Raise your hand if you have never read A Christmas Carol by Charles Dickens. If you’ve got your hand in the air, I am here to recommend that you go get yourself a copy of this story. Right this minute. Seriously. It is a classic for more than a few very good reasons. Not only is it a fabulous ghost story, but it is a tale of redemption and second chances. Frankly, by this time of year, I’m all for redemption and second chances.
Also, I’ve always loved the writing of Charles Dickens. I’ve read most of his books, but I’ve revisited A Christmas Carol and A Tale of Two Cities more times than I can remember. Sure, I’ve seen plenty of movie and play versions of these stories, too, but nothing comes close, in my opinion, to the experience of reading the original Dickens. Here’s how A Christmas Carol begins:
“Marley was dead: to begin with. There is no doubt whatever about that. The register of his burial was signed by the clergyman, the clerk, the undertaker, and the chief mourner. Scrooge signed it. . .”

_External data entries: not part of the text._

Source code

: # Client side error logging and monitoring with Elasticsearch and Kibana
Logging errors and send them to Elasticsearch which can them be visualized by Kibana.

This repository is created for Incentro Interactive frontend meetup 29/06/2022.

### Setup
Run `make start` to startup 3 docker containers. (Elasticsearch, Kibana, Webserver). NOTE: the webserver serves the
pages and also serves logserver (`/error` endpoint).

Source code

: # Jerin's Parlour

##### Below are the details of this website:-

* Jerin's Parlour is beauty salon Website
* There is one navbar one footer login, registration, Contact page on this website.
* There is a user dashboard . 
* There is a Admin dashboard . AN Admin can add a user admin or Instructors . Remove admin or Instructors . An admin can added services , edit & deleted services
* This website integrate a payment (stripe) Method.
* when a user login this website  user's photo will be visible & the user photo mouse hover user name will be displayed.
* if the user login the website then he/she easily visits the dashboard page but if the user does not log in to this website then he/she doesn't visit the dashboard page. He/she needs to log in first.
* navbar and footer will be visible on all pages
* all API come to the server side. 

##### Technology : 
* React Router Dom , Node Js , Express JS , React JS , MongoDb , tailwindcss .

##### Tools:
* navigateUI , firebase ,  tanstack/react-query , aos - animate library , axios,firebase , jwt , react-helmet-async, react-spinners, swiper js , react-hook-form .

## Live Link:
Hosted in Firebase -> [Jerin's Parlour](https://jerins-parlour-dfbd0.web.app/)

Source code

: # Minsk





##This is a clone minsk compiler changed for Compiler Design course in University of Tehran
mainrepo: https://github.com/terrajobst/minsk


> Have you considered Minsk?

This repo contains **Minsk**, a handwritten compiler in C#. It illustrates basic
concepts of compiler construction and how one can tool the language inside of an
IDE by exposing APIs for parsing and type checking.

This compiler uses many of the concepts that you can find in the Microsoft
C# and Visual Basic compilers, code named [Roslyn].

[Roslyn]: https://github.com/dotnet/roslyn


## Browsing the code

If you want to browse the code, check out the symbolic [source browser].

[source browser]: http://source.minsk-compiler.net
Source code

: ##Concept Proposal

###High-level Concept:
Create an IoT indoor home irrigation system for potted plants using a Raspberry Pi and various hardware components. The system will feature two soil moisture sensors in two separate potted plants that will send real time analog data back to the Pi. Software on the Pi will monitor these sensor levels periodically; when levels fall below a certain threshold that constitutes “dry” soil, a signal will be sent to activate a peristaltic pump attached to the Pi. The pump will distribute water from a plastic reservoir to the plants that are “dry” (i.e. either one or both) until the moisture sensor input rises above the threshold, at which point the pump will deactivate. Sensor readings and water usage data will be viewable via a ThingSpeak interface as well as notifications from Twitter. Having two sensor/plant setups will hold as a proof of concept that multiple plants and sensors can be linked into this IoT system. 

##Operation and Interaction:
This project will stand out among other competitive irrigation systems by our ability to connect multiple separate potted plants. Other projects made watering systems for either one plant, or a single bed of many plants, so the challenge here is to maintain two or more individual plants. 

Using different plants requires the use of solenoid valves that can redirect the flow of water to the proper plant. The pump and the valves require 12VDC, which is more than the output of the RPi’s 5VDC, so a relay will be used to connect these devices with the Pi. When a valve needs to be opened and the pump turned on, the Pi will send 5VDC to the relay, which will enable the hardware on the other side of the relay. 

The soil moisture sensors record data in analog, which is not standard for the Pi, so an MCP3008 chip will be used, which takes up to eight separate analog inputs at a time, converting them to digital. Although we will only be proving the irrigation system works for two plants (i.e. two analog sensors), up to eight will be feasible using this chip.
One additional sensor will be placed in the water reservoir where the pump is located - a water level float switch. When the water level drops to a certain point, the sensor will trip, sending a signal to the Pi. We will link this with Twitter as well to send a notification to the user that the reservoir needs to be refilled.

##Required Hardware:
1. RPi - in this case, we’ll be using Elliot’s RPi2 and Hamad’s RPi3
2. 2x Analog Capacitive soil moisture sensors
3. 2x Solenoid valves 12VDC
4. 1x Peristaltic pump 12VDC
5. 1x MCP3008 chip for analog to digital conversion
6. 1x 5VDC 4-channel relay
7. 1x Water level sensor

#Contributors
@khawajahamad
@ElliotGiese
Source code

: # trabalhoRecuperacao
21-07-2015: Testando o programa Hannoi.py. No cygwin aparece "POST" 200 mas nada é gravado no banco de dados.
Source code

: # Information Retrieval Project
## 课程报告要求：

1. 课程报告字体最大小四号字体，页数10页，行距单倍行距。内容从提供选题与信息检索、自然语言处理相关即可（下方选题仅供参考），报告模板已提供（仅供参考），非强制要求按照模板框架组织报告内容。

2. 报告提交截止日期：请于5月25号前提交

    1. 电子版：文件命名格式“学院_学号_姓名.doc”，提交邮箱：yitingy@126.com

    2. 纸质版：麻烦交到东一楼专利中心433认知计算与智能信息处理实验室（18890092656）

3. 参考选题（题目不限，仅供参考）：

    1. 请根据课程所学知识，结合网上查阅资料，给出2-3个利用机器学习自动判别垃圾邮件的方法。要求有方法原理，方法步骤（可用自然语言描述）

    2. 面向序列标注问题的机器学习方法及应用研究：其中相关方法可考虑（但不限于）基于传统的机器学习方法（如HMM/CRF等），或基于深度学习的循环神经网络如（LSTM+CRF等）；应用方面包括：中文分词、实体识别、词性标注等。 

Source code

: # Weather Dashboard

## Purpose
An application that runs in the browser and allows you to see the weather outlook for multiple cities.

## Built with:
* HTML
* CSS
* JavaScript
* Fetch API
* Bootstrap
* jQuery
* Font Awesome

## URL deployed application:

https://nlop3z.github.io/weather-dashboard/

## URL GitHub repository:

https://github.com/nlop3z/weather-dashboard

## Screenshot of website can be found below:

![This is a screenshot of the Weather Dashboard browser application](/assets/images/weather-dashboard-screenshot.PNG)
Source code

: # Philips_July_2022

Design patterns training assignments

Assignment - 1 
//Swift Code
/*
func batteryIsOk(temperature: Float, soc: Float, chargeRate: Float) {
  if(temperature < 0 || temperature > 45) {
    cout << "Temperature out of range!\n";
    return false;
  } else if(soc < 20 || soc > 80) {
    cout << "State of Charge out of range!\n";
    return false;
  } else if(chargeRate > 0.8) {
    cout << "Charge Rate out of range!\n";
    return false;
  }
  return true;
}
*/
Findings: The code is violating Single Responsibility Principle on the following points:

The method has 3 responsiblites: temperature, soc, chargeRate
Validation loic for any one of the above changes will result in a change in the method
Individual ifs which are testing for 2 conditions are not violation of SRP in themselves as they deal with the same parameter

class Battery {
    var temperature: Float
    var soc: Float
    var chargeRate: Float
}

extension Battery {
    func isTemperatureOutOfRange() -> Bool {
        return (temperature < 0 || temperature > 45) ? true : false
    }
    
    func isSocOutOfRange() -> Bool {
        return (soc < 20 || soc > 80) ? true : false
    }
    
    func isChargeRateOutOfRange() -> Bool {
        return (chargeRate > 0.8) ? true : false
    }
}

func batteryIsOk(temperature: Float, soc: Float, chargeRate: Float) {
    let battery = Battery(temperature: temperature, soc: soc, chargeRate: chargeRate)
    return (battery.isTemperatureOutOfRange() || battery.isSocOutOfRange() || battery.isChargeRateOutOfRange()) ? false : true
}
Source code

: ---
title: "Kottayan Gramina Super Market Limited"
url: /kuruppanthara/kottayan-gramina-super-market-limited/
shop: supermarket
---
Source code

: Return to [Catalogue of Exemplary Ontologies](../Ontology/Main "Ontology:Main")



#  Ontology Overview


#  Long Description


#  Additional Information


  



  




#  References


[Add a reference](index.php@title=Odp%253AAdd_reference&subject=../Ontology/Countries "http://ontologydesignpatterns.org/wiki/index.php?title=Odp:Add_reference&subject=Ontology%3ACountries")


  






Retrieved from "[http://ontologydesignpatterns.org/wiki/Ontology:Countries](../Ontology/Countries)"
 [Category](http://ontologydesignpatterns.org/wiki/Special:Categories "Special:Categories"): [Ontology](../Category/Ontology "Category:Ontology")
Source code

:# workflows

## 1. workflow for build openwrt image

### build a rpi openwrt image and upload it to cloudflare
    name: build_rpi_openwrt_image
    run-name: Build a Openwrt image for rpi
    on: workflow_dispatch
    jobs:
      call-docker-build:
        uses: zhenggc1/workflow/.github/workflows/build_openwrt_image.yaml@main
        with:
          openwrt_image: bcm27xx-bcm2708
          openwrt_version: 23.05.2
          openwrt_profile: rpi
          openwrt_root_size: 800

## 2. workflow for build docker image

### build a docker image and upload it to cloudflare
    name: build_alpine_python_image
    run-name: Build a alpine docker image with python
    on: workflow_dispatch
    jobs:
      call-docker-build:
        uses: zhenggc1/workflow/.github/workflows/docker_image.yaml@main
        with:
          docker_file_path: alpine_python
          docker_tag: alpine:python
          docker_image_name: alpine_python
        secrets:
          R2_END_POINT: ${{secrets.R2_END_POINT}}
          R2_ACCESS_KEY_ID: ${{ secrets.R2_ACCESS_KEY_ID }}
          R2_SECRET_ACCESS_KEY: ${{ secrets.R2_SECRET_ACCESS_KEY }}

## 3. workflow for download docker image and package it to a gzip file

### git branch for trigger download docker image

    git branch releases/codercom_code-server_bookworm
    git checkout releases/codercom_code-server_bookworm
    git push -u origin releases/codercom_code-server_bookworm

How is that for a fine opening?
Scrooge, of course, is one of the most famous of curmudgeonly misers. And I really do think he comes through most vividly thanks to the words and phrases of Dickens. When I’m initially reading about old Ebenezer, it’s hard for me to be sympathetic with “… a squeezing, wrenching, grasping, scraping, clutching, covetous old sinner!” A man “… secret, self-contained, and solitary as an oyster.” But soon enough, the first spirit educates me about the sad and neglected past of this character and the events that came to harden him.
When the second spirit visits, I get the message along with Mr. Scrooge about the virtues and rewards of living in the present and the importance of gratitude. By the time the final and scariest ghost draws attention to how people influence the lives of others, in the short and long terms, I am as enlightened as Ebenezer when he says to the final ghost: “I will live in the Past, the Present, and the Future. The Spirits of all Three shall strive within me. I shall not shut out the lessons that they teach.”
Three impressive spirits, a character transformation from grumpy, snarly and mean to considerate, generous, and kind, lessons learned and potential tragedies turned to triumphs. For me, this is why A Christmas Carol is the perfect holiday story. And that’s no humbug.